Despite massive re-organisation of the NHS as a result of the Health and Social Care Act of 2012 (HSCA), more radical change is now taking place, providing a further step towards privatisation as well as the means to implement cuts.
The latest restructuring is based on the benign-sounding idea of ‘integrated care’. But this is not integrated care in the sense of joined up care that’s carefully planned around individual patients.
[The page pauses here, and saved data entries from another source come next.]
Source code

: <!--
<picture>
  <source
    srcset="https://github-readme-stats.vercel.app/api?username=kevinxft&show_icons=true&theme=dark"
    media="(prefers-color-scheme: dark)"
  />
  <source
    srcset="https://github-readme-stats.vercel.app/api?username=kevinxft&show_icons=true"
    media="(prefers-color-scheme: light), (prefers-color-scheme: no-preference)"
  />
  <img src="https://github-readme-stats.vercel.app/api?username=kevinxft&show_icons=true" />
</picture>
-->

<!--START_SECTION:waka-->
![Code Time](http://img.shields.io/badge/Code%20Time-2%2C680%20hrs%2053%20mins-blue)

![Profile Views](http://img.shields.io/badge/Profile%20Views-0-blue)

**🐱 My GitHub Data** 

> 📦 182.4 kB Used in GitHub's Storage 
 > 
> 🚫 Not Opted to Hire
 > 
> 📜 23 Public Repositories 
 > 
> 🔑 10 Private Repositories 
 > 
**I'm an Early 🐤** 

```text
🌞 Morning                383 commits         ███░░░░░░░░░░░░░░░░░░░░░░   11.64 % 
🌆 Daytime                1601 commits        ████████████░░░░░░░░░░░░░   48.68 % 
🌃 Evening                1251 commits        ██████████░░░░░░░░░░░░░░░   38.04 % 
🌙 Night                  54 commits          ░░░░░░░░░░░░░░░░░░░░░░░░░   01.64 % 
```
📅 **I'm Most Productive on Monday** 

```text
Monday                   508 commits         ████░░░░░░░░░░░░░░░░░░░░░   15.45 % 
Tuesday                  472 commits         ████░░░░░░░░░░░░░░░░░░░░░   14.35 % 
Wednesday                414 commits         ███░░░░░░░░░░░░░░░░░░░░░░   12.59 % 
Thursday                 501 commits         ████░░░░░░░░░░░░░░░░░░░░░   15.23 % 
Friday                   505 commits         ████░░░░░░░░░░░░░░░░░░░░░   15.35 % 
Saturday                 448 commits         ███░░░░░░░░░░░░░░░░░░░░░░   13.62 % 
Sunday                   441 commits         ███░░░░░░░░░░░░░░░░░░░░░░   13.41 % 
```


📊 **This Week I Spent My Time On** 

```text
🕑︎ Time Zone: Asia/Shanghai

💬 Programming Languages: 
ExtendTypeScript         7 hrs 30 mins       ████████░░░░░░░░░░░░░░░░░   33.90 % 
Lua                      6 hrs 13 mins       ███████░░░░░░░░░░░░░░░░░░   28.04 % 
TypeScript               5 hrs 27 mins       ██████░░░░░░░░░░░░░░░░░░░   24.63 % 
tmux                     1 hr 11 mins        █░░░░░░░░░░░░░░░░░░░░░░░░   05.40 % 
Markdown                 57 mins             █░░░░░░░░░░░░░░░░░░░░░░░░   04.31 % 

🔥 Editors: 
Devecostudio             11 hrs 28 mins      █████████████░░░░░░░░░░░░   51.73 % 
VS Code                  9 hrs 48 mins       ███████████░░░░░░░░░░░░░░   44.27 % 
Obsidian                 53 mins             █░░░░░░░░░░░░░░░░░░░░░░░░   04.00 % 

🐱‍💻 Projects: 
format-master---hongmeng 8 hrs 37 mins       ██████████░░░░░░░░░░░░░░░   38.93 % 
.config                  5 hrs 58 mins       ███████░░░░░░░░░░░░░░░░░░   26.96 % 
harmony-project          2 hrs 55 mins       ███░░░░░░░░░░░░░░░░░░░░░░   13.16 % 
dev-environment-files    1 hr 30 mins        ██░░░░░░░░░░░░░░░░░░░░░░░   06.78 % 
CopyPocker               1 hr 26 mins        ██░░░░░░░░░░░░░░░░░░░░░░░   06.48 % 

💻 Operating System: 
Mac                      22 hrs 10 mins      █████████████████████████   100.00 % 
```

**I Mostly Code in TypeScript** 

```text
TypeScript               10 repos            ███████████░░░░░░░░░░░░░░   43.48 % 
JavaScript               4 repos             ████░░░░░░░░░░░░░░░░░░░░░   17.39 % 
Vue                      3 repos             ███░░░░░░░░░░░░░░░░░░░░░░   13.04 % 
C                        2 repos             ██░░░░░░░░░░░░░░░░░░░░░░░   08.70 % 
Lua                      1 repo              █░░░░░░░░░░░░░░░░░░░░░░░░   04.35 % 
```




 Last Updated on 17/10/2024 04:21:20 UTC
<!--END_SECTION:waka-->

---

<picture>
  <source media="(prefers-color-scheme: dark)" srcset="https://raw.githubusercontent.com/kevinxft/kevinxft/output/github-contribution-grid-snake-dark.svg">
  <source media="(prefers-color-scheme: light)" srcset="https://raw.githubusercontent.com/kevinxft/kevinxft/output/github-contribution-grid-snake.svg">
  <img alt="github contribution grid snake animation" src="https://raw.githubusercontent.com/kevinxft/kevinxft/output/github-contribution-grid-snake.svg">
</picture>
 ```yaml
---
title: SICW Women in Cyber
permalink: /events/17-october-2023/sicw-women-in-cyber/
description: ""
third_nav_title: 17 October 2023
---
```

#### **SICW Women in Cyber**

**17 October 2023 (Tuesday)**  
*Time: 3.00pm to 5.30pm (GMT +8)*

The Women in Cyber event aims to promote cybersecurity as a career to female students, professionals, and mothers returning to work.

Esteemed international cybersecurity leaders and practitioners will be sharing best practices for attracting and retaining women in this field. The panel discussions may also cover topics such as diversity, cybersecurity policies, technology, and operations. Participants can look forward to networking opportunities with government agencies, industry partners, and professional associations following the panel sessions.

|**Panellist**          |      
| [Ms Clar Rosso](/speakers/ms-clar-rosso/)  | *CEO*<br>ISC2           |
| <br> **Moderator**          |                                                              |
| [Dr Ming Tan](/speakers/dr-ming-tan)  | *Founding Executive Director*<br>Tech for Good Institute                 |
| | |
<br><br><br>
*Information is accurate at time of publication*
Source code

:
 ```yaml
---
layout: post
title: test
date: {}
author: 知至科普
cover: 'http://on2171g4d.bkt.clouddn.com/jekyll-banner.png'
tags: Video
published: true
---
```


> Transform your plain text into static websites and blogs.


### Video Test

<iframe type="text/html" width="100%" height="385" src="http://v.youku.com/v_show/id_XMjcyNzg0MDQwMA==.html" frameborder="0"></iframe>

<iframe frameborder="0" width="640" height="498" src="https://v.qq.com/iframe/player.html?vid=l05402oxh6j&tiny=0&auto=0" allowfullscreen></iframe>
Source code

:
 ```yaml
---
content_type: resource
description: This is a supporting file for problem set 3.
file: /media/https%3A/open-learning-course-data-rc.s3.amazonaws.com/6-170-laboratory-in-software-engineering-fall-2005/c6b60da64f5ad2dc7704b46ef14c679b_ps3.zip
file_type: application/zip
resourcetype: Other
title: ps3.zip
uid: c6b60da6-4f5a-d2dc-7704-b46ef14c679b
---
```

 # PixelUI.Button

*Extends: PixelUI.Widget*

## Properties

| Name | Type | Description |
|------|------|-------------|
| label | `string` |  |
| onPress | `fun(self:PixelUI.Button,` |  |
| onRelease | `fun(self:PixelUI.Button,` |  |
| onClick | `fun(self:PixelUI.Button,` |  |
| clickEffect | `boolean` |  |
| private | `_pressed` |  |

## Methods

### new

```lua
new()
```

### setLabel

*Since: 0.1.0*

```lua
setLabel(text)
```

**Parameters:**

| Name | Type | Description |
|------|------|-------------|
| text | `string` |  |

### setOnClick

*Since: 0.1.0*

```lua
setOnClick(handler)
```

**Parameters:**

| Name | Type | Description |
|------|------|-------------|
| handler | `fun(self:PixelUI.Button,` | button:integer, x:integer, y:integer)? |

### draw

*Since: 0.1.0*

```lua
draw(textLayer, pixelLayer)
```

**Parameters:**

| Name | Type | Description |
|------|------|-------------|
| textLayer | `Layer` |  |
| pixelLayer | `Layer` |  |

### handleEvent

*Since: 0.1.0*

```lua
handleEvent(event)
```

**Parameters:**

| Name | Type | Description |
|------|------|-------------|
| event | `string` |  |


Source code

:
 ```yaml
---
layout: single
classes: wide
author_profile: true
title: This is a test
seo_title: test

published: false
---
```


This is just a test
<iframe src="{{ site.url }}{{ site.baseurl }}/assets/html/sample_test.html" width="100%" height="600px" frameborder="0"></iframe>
Instead its about a group of service providers (and maybe commissioners) combining to provide almost all services for a defined population.
The emergence of this kind of integrated care can be traced to the World Economic Forum (WEF), which describes itself as the International Organisation for Public-Private Cooperation, “providing a platform for the world’s leading 1,000 companies to shape a better future.” In 2012 the WEF carried out a project looking at the financial sustainability of national health services due to factors like “the growing burden of chronic disease” and “raised patient expectations”. The project lead was Simon Stevens, then Vice President of the United Health group (a transnational corporation based in the USA), and its report was co-authored by McKinsey (a global management consultancy firm also involved in drawing up the HSCA of 2012).
The preferred strategy put forward by the WEF report was to deliver more services with fewer resources, primarily by shifting health systems towards ‘integrated care’ – in effect reinventing the delivery of health care by introducing models of care that ‘manage demand’ more effectively and eliminate inefficiencies and waste. This strategy now informs the approach of NHS England (NHSE).
NHSE’s The Five Year Forward View and new models of care
Simon Stevens moved from United Health to become Chief Executive Officer of NHSE in April 2014, just six months before it published its Five Year Forward View (5YFV). This document promoted integrated care, describing how the delivery of NHS services was to be completely and rapidly redesigned through new models of care that dismantled traditional organisational boundaries – such as those between the NHS and social care, or between community care and hospital services.
The main models of care outlined were:
- The Multispecialty Community Provider (MCP) model, in which GPs and other community based health practitioners (e.g. district nurses, pharmacists) form an organisation that provides most out-of-hospital care for a registered list of patients, with a delegated responsibility for managing the health service budget for their registered patients. This would bring so-called ‘horizontal’ integration.
- The Primary and Acute Care System (PACS), where a single organisation provides GP and hospital services, together with – for example – mental health and community care. These were described as similar to the Accountable Care Organisations seen in other countries like the USA.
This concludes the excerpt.